Other services include paying for school fees for the grandchildren so they can attend school and paying for medical care for these grandchildren when they need it.
The grandmothers are also provided with food every week while those strong enough to work are also given the means to grow vegetables.
ROTOM also facilitates meetings between the elderly people it helps just so they can talk with someone who knows what they are going through.
“They pray together, they sing together, they dance together and through this process they are able to support each other,” said Mugayehwenkyi.
“They share their burdens and that helps.”
Counseling is also provided to those grandparents who have deep emotional issues.
Mugayehwenkyi said the need he is faced with can be overwhelming at times.
He currently has 70 elderly people waiting to access the services offered by his organization and while he said he would like to help them all he currently does not have the resources to do that.
Even when a person does get into the program sometimes the help ROTOM gives them is not enough.
“There was this old man. He was old, sick and incontinent and because of that no health facility would keep him. We were paying the money for him to be at the health centre, but no hospital would keep him because they didn’t have the care for a person in that situation,” said Mugayehwenkyi.
“We moved him from one hospital to another hospital to another hospital. Because he was not taken care of he ended up dying, in my opinion, prematurely.”

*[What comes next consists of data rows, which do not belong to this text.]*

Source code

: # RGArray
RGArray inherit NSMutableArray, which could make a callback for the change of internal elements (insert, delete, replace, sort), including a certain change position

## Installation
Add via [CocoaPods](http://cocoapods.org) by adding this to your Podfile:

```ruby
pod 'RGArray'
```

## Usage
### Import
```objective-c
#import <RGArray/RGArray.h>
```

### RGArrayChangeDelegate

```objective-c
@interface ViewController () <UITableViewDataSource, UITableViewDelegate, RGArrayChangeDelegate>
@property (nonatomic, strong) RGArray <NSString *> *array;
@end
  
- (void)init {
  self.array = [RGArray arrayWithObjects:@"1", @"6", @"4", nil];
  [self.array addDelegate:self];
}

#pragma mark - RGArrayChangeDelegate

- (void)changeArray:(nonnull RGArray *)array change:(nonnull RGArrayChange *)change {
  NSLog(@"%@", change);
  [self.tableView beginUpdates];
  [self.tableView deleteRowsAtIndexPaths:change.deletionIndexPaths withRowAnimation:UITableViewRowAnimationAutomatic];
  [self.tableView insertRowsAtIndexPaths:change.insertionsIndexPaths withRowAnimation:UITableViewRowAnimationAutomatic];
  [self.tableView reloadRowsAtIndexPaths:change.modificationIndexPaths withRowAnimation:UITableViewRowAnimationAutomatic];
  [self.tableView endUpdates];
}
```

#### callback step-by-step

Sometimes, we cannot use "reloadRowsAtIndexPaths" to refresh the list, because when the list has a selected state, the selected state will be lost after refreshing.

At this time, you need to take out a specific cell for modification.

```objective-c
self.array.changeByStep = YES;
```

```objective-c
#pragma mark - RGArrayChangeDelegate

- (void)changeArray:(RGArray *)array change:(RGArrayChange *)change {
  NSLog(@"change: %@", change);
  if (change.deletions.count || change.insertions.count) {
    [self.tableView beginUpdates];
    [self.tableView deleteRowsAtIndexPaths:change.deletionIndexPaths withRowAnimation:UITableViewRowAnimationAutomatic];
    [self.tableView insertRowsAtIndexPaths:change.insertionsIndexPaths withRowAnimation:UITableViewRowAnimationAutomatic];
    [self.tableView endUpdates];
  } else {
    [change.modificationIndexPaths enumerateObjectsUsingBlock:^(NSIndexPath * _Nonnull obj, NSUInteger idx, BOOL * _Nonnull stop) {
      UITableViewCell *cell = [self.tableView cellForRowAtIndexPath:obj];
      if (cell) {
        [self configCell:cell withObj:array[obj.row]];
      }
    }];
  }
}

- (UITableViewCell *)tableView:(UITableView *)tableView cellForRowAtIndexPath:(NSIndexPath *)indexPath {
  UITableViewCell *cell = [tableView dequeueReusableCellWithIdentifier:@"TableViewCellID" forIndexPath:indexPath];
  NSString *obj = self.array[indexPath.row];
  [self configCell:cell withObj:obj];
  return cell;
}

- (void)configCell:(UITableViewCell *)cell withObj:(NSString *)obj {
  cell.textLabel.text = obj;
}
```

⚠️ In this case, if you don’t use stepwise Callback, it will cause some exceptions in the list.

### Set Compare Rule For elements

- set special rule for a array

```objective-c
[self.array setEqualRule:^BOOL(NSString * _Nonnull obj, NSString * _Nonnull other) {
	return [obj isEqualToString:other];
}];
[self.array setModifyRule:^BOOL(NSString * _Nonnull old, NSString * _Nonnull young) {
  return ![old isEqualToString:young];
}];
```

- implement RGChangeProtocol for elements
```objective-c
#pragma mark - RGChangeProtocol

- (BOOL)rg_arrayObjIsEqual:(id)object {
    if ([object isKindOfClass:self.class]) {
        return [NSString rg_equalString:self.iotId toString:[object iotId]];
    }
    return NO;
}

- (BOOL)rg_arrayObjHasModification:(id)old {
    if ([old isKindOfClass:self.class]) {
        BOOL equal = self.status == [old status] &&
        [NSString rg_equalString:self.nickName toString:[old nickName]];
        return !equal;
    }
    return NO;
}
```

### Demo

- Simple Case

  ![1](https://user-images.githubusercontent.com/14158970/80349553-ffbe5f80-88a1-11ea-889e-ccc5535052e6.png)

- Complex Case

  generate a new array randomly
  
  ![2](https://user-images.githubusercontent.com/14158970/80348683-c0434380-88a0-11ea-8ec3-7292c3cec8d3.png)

Sad experiences like these, Mugayehwenkyi said, make the good experiences that much more amazing when they take place.
Mugayehwenkyi said he is particularly proud ROTOM’s work in bringing relief to 900 grandparent households in the wake of the 2011 drought in Uganda.
For many of these households ROTOM also taught their aid recipients how to farm and provided them with the necessary tools so they would have a sustainable source of food.
Those too old to fully make use of their land were given assistance by ROTOM in cultivating it.
One woman told Mugayehwenkyi that when it comes time to harvest it will be the first time in her life she had not only enough food for her and her family to eat, but also some to sell.
“That was really touching,” said Mugayehwenkyi.
Halton’s own grandmother groups will walk through Downtown Oakville to raise funds to support Africa’s grandmothers on Saturday, June 9 at 8:30 a.m.
Those participating include Blooms for Africa, Halton Bronte Grandmothers, North Halton Grannies, Oomama and Ubuntu Grandwomen.
“The goal is to raise $1 million. Hopefully we can reach it,” said Judy Henderson, co-chair of the Halton walk.
“I have five grandchildren and the thought of looking after all of them at my age…I can’t even begin to imagine how I would do it and we have things like social services that help you when you need money, free schooling, free health care. The grandmothers we are helping have none of these things.”